Task brief: The reply should repeat all of the data word for word, with no pictures.

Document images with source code
*** Block opens ***
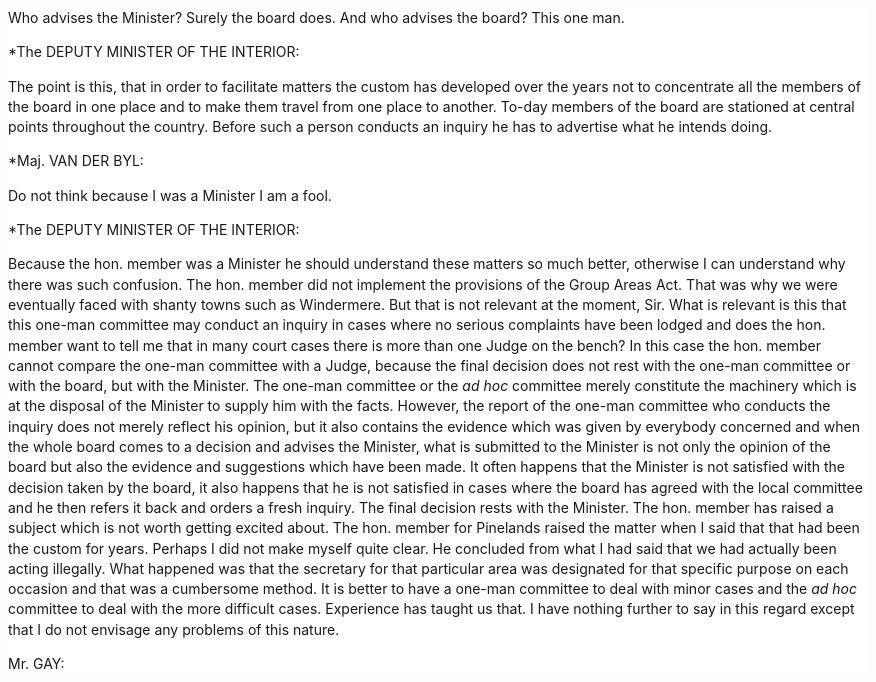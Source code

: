 <p>Who advises the Minister&#x003F; Surely the board does. And who advises the board&#x003F; This one man.</p>

</speech>

<speech by="#deputy_minister_of_the_interior">

<from>*The <person refersTo="hansard_za">DEPUTY MINISTER OF THE INTERIOR</person>:</from>

<p> The point is this, that in order to facilitate matters the custom has developed over the years not to concentrate all the members of the board in one place and to make them travel from one place to another. To-day members of the board are stationed at central points throughout the country. Before such a person conducts an inquiry he has to advertise what he intends doing.</p>

</speech>

<speech by="#van_der_byl">

<from>*Maj. <person refersTo="hansard_za">VAN DER BYL</person>:</from>

<p>Do not think because I was a Minister I am a fool.</p>

</speech>

<speech by="#deputy_minister_of_the_interior">

<from>*The <person refersTo="hansard_za">DEPUTY MINISTER OF THE INTERIOR</person>:</from>

<p> Because the hon. member was a Minister he should understand these matters so much better, otherwise I can understand why there was such confusion. The hon. member did not implement the provisions of the Group Areas Act. That was why we were eventually faced with shanty towns such as Windermere. But that is not relevant at the moment, Sir. What is relevant is this that this one-man committee may conduct an inquiry in cases where no serious complaints have been lodged and does the hon. member want to tell me that in many court cases there is more than one Judge on the bench&#x003F; In this case the hon. member cannot compare the one-man committee with a Judge, because the final decision does not rest with the one-man committee or with the board, but with the Minister. The one-man committee or the <i>ad hoc</i> committee merely constitute the machinery which is at the disposal of the Minister to supply him with the facts. However, the report of the one-man committee who conducts the inquiry does not merely reflect his opinion, but it also contains the evidence which was given by everybody concerned and when the whole board comes to a decision and advises the Minister, what is submitted to the Minister is not only the opinion of the board but also the evidence and suggestions which have been made. It often happens that the Minister is not satisfied with the decision taken by the board, it also happens that he is not satisfied in cases where the board has agreed with the local committee and he then refers it back and orders a fresh inquiry. The final decision rests with the Minister. The hon. member has raised a subject which is not worth getting excited about. The hon. member for Pinelands raised the matter when I said that that had been the custom for years. Perhaps I did not make myself quite clear. He concluded from what I had said that we had actually been acting illegally. What happened was that the secretary for that particular area was designated for that specific purpose on each occasion and that was a cumbersome method. It is better to have a one-man committee to deal with minor cases and the <i>ad hoc</i> committee to deal with the more difficult cases. Experience has taught us that. I have nothing further to say in this regard except that I do not envisage any problems of this nature.</p>

</speech>

<speech by="#gay">

<from>Mr. <person refersTo="hansard_za">GAY</person>:</from>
*** Block closes ***
Expected answer:
Source code

: <p>Who advises the Minister&#x003F; Surely the board does. And who advises the board&#x003F; This one man.</p>

</speech>

<speech by="#deputy_minister_of_the_interior">

<from>*The <person refersTo="hansard_za">DEPUTY MINISTER OF THE INTERIOR</person>:</from>

<p> The point is this, that in order to facilitate matters the custom has developed over the years not to concentrate all the members of the board in one place and to make them travel from one place to another. To-day members of the board are stationed at central points throughout the country. Before such a person conducts an inquiry he has to advertise what he intends doing.</p>

</speech>

<speech by="#van_der_byl">

<from>*Maj. <person refersTo="hansard_za">VAN DER BYL</person>:</from>

<p>Do not think because I was a Minister I am a fool.</p>

</speech>

<speech by="#deputy_minister_of_the_interior">

<from>*The <person refersTo="hansard_za">DEPUTY MINISTER OF THE INTERIOR</person>:</from>

<p> Because the hon. member was a Minister he should understand these matters so much better, otherwise I can understand why there was such confusion. The hon. member did not implement the provisions of the Group Areas Act. That was why we were eventually faced with shanty towns such as Windermere. But that is not relevant at the moment, Sir. What is relevant is this that this one-man committee may conduct an inquiry in cases where no serious complaints have been lodged and does the hon. member want to tell me that in many court cases there is more than one Judge on the bench&#x003F; In this case the hon. member cannot compare the one-man committee with a Judge, because the final decision does not rest with the one-man committee or with the board, but with the Minister. The one-man committee or the <i>ad hoc</i> committee merely constitute the machinery which is at the disposal of the Minister to supply him with the facts. However, the report of the one-man committee who conducts the inquiry does not merely reflect his opinion, but it also contains the evidence which was given by everybody concerned and when the whole board comes to a decision and advises the Minister, what is submitted to the Minister is not only the opinion of the board but also the evidence and suggestions which have been made. It often happens that the Minister is not satisfied with the decision taken by the board, it also happens that he is not satisfied in cases where the board has agreed with the local committee and he then refers it back and orders a fresh inquiry. The final decision rests with the Minister. The hon. member has raised a subject which is not worth getting excited about. The hon. member for Pinelands raised the matter when I said that that had been the custom for years. Perhaps I did not make myself quite clear. He concluded from what I had said that we had actually been acting illegally. What happened was that the secretary for that particular area was designated for that specific purpose on each occasion and that was a cumbersome method. It is better to have a one-man committee to deal with minor cases and the <i>ad hoc</i> committee to deal with the more difficult cases. Experience has taught us that. I have nothing further to say in this regard except that I do not envisage any problems of this nature.</p>

</speech>

<speech by="#gay">

<from>Mr. <person refersTo="hansard_za">GAY</person>:</from>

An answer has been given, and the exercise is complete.